◆ WHAT THE TASK REQUIRES ◆
Each line of the data must be written out again verbatim; no image belongs in the copy.

Saved entries:

*-*-*

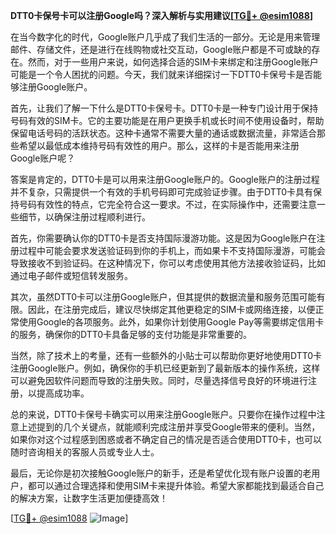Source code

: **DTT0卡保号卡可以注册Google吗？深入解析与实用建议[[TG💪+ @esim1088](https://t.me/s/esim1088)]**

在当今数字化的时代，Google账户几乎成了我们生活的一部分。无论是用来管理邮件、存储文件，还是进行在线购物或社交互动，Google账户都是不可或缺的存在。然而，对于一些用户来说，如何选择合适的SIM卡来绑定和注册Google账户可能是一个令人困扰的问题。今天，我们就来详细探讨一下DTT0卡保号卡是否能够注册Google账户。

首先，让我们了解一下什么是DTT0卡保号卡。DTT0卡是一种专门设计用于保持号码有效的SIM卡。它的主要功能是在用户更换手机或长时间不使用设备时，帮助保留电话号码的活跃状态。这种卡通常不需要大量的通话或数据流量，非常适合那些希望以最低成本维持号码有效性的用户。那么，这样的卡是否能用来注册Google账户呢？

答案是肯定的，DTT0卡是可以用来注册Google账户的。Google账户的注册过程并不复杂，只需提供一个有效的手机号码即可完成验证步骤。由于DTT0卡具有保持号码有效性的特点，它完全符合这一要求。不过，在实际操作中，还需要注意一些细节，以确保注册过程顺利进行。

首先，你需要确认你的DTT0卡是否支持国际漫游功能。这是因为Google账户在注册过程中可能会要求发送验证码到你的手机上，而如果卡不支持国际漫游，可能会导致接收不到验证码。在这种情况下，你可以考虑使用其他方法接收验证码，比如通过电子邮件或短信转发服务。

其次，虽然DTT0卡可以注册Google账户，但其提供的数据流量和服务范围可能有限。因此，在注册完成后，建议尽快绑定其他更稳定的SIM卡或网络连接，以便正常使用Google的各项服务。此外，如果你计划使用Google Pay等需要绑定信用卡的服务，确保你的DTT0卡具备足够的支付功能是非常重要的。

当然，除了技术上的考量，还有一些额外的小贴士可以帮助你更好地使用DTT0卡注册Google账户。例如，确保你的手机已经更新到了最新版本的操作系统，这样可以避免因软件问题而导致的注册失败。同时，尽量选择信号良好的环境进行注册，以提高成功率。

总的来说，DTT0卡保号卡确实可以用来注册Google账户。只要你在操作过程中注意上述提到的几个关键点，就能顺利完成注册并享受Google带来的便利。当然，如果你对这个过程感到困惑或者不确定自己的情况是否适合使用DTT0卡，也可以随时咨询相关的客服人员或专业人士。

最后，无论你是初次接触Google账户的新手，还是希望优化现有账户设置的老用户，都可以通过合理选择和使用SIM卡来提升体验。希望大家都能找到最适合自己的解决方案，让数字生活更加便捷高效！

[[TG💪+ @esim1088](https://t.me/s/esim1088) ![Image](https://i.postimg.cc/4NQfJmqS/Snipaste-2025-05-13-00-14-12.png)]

*-*-*

◆ EXERCISE ANSWER ◆
Source code

: **DTT0卡保号卡可以注册Google吗？深入解析与实用建议[[TG💪+ @esim1088](https://t.me/s/esim1088)]**

在当今数字化的时代，Google账户几乎成了我们生活的一部分。无论是用来管理邮件、存储文件，还是进行在线购物或社交互动，Google账户都是不可或缺的存在。然而，对于一些用户来说，如何选择合适的SIM卡来绑定和注册Google账户可能是一个令人困扰的问题。今天，我们就来详细探讨一下DTT0卡保号卡是否能够注册Google账户。

首先，让我们了解一下什么是DTT0卡保号卡。DTT0卡是一种专门设计用于保持号码有效的SIM卡。它的主要功能是在用户更换手机或长时间不使用设备时，帮助保留电话号码的活跃状态。这种卡通常不需要大量的通话或数据流量，非常适合那些希望以最低成本维持号码有效性的用户。那么，这样的卡是否能用来注册Google账户呢？

答案是肯定的，DTT0卡是可以用来注册Google账户的。Google账户的注册过程并不复杂，只需提供一个有效的手机号码即可完成验证步骤。由于DTT0卡具有保持号码有效性的特点，它完全符合这一要求。不过，在实际操作中，还需要注意一些细节，以确保注册过程顺利进行。

首先，你需要确认你的DTT0卡是否支持国际漫游功能。这是因为Google账户在注册过程中可能会要求发送验证码到你的手机上，而如果卡不支持国际漫游，可能会导致接收不到验证码。在这种情况下，你可以考虑使用其他方法接收验证码，比如通过电子邮件或短信转发服务。

其次，虽然DTT0卡可以注册Google账户，但其提供的数据流量和服务范围可能有限。因此，在注册完成后，建议尽快绑定其他更稳定的SIM卡或网络连接，以便正常使用Google的各项服务。此外，如果你计划使用Google Pay等需要绑定信用卡的服务，确保你的DTT0卡具备足够的支付功能是非常重要的。

当然，除了技术上的考量，还有一些额外的小贴士可以帮助你更好地使用DTT0卡注册Google账户。例如，确保你的手机已经更新到了最新版本的操作系统，这样可以避免因软件问题而导致的注册失败。同时，尽量选择信号良好的环境进行注册，以提高成功率。

总的来说，DTT0卡保号卡确实可以用来注册Google账户。只要你在操作过程中注意上述提到的几个关键点，就能顺利完成注册并享受Google带来的便利。当然，如果你对这个过程感到困惑或者不确定自己的情况是否适合使用DTT0卡，也可以随时咨询相关的客服人员或专业人士。

最后，无论你是初次接触Google账户的新手，还是希望优化现有账户设置的老用户，都可以通过合理选择和使用SIM卡来提升体验。希望大家都能找到最适合自己的解决方案，让数字生活更加便捷高效！

[[TG💪+ @esim1088](https://t.me/s/esim1088) ![Image](https://i.postimg.cc/4NQfJmqS/Snipaste-2025-05-13-00-14-12.png)]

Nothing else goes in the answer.